Wassup Rockers

Wakka Wakka’s Fabrik @ Urban Stages Theatre

I read in the NYT about this small production called Fabrik, which is a puppet show based on the life of an outspoken Norwegian Jew named Moritz Rabinowitz, and how he was targeted and captured by the Nazis during WWII.  I’m into serious puppetry and I knew it would be an inventive production (it was!!) so I made sure to go and check it out.  I found the play too short to get the full emotional effect of the story, but there were some really breathtaking aspects, particularly in the technical sense, that made this a good theatrical experience.

It’s unfortunate that I was very distracted during the show.  I was distracted by the puppeteer who handled the Rabinowitz puppet, because at least from what I could tell, he was very good-looking (the reviews say his name is David Arkema).  I was distracted by the music numbers, which were so lovely that I wanted to be swept away by the melodies to the point that I wasn’t paying as much attention to the lyrics.  I was distracted by my stuffed nose and my wish to cough and having to hold it in so the audience wouldn’t hate me forever.
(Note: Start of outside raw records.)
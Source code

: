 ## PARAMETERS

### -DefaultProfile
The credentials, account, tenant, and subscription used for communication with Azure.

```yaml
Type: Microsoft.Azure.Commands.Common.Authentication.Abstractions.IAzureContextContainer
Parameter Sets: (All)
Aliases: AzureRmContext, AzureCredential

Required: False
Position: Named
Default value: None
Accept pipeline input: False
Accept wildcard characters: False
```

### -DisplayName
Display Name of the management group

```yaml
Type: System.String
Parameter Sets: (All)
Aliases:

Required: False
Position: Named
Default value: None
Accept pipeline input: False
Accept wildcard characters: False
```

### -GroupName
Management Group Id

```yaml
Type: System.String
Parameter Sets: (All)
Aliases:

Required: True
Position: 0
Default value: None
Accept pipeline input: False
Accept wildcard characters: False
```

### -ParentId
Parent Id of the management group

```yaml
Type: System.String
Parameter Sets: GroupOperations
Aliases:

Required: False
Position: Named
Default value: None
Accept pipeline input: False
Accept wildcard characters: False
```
In the span of just one hour, it goes from this lighthearted piece of a man who builds himself up from very humble beginnings, into really uncomfortable territory.  I knew the play was short but I was still not ready for it.  Like you want to laugh at the silly-looking Hitler puppet(!) but then, in this fantastic surreal dream-like sequence, the puppet literally makes as if he’s biting Rabinowitz.  By the ending sequence, you wish that Hitler’s bite had been the only problem, to see the Rabinowitz puppet humiliated and tortured and beaten, that was just really fucking sad.  I wish that it hadn’t all happened in such a blur and I hadn’t been so distracted…  I don’t know how to explain it, I must not make sense at all.
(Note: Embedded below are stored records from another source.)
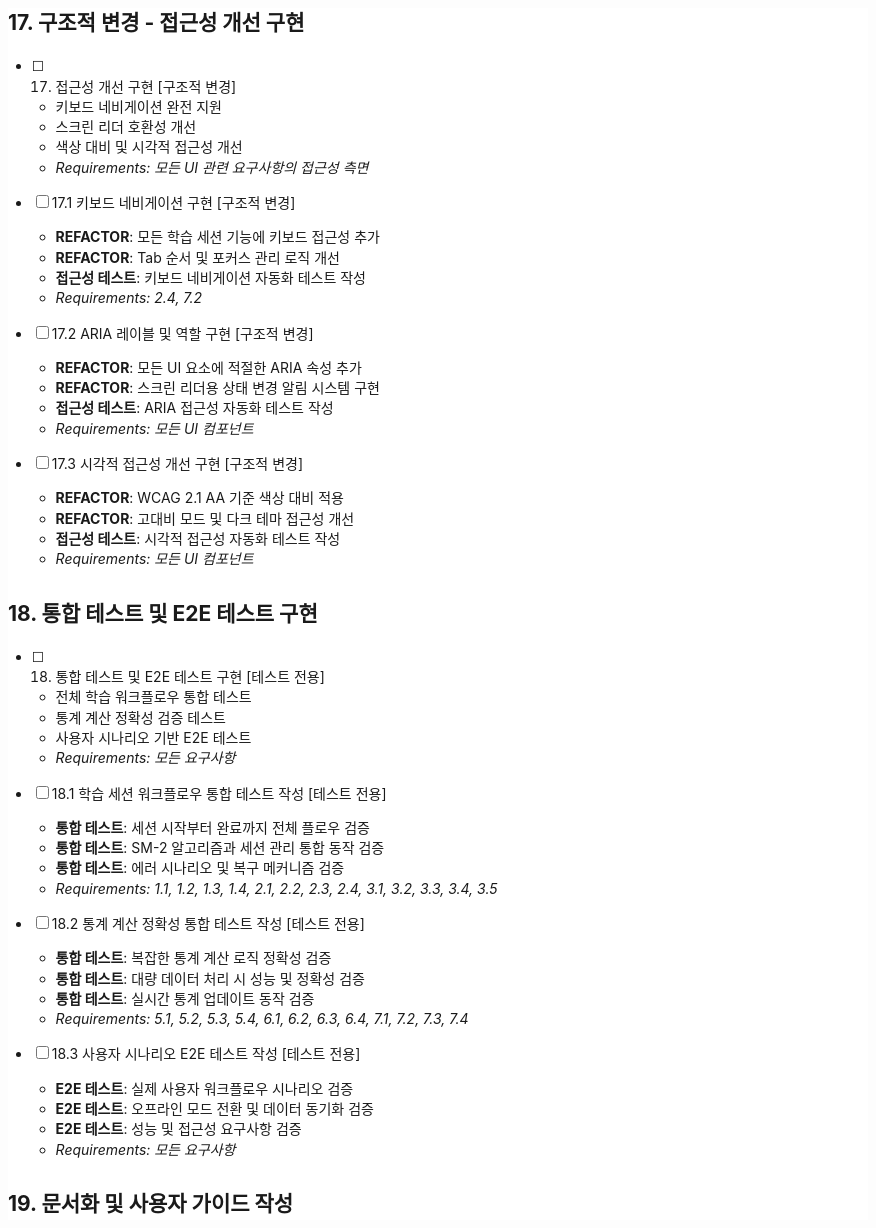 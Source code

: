 ## 17. 구조적 변경 - 접근성 개선 구현

- [ ] 17. 접근성 개선 구현 [구조적 변경]
  - 키보드 네비게이션 완전 지원
  - 스크린 리더 호환성 개선
  - 색상 대비 및 시각적 접근성 개선
  - _Requirements: 모든 UI 관련 요구사항의 접근성 측면_

- [ ] 17.1 키보드 네비게이션 구현 [구조적 변경]
  - **REFACTOR**: 모든 학습 세션 기능에 키보드 접근성 추가
  - **REFACTOR**: Tab 순서 및 포커스 관리 로직 개선
  - **접근성 테스트**: 키보드 네비게이션 자동화 테스트 작성
  - _Requirements: 2.4, 7.2_

- [ ] 17.2 ARIA 레이블 및 역할 구현 [구조적 변경]
  - **REFACTOR**: 모든 UI 요소에 적절한 ARIA 속성 추가
  - **REFACTOR**: 스크린 리더용 상태 변경 알림 시스템 구현
  - **접근성 테스트**: ARIA 접근성 자동화 테스트 작성
  - _Requirements: 모든 UI 컴포넌트_

- [ ] 17.3 시각적 접근성 개선 구현 [구조적 변경]
  - **REFACTOR**: WCAG 2.1 AA 기준 색상 대비 적용
  - **REFACTOR**: 고대비 모드 및 다크 테마 접근성 개선
  - **접근성 테스트**: 시각적 접근성 자동화 테스트 작성
  - _Requirements: 모든 UI 컴포넌트_

## 18. 통합 테스트 및 E2E 테스트 구현

- [ ] 18. 통합 테스트 및 E2E 테스트 구현 [테스트 전용]
  - 전체 학습 워크플로우 통합 테스트
  - 통계 계산 정확성 검증 테스트
  - 사용자 시나리오 기반 E2E 테스트
  - _Requirements: 모든 요구사항_

- [ ] 18.1 학습 세션 워크플로우 통합 테스트 작성 [테스트 전용]
  - **통합 테스트**: 세션 시작부터 완료까지 전체 플로우 검증
  - **통합 테스트**: SM-2 알고리즘과 세션 관리 통합 동작 검증
  - **통합 테스트**: 에러 시나리오 및 복구 메커니즘 검증
  - _Requirements: 1.1, 1.2, 1.3, 1.4, 2.1, 2.2, 2.3, 2.4, 3.1, 3.2, 3.3, 3.4, 3.5_

- [ ] 18.2 통계 계산 정확성 통합 테스트 작성 [테스트 전용]
  - **통합 테스트**: 복잡한 통계 계산 로직 정확성 검증
  - **통합 테스트**: 대량 데이터 처리 시 성능 및 정확성 검증
  - **통합 테스트**: 실시간 통계 업데이트 동작 검증
  - _Requirements: 5.1, 5.2, 5.3, 5.4, 6.1, 6.2, 6.3, 6.4, 7.1, 7.2, 7.3, 7.4_

- [ ] 18.3 사용자 시나리오 E2E 테스트 작성 [테스트 전용]
  - **E2E 테스트**: 실제 사용자 워크플로우 시나리오 검증
  - **E2E 테스트**: 오프라인 모드 전환 및 데이터 동기화 검증
  - **E2E 테스트**: 성능 및 접근성 요구사항 검증
  - _Requirements: 모든 요구사항_

## 19. 문서화 및 사용자 가이드 작성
This production’s really to the testament of the puppet-maker and fellow performer, Kirjan Waage.  The puppets weren’t very realistic; that is, they weren’t anatomically correct miniatures of humans, and yet, at certain moments, the faces and body language of the puppets seemed to say it all.  Like there was this one brief section where Rabinowitz’s daughter Edith dances, and it was so beautiful!

I really wonder what Wakka Wakka will do next.  I definitely want to see it.

Some other things I liked about this production:

– All the actors had great voices.  The three of them, which included Gwendolyn Warnock, played a huge number of roles and used their voices to the greatest potential.

– The sound effects were really great!  It really facilitated getting the point across for certain things.  For ex: there’s a sequence where we see Rabinowitz taking a car ride.  Well Warnock showed us the trajectory of the car ride using a miniature city with a miniature car, Arkema stayed static with the Rabinowitz puppet and a car door.  Well since the puppet and door were static it was necessary for the car sounds to reflect all the speeding and stopping and whatever, and it was done in a very effective way.

– Crowd was good.  Several people, like me, came alone.  Except for the three annoying people sitting behind me.  And by “annoying” I mean “older adults who love to talk about how well-read they are.”  I mean, good for you, knowledge is power, blah blah.  I just didn’t like that they speaking loudly so everyone could hear how smart they were and I definitely did not like their whole spiel on how Jewish people are super powerful even though they may be only 2% of the US population.  Did I need to hear you riffing on stereotypes and saying “Give me a ‘-stein’ and I’ll give you a genius!”?  OY MUTHATOUCHIN’ VEY!  But the rest of the crowd was quite nice, really.

– I just want to say I’m baffled and pleasantly surprised at how this city, which is so in need of space, hides all these wonderful places.  Like who knew this tiny, 70-something person theater existed in the fashion district??  It was a great experience, like sharing a secret.